Records from a data source:
----
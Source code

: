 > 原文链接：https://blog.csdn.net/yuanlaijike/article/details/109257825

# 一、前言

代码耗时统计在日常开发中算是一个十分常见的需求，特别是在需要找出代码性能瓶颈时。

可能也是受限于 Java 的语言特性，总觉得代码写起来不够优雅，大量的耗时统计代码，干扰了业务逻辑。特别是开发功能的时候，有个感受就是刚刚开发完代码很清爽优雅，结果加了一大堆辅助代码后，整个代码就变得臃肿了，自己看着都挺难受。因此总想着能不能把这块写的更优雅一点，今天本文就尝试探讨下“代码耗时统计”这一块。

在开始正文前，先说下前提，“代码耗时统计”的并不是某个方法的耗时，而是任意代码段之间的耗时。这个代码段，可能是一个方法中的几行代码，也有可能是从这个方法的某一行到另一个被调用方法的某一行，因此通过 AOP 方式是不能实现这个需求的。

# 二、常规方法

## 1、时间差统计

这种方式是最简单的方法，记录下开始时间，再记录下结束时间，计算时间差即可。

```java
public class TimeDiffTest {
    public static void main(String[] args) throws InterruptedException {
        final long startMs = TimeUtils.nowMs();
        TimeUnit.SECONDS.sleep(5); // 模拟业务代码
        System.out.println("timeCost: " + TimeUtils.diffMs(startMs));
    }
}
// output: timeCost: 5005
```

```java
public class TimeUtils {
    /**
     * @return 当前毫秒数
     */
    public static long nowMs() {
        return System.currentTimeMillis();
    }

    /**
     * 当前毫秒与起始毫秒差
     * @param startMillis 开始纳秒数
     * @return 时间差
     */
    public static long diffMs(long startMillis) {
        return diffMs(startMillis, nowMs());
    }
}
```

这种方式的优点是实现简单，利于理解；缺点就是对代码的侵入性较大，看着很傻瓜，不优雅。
----
*Task objective*: Copy all the lines from the data above that hold the word "class".

*Task result*:
public class TimeDiffTest {
public class TimeUtils {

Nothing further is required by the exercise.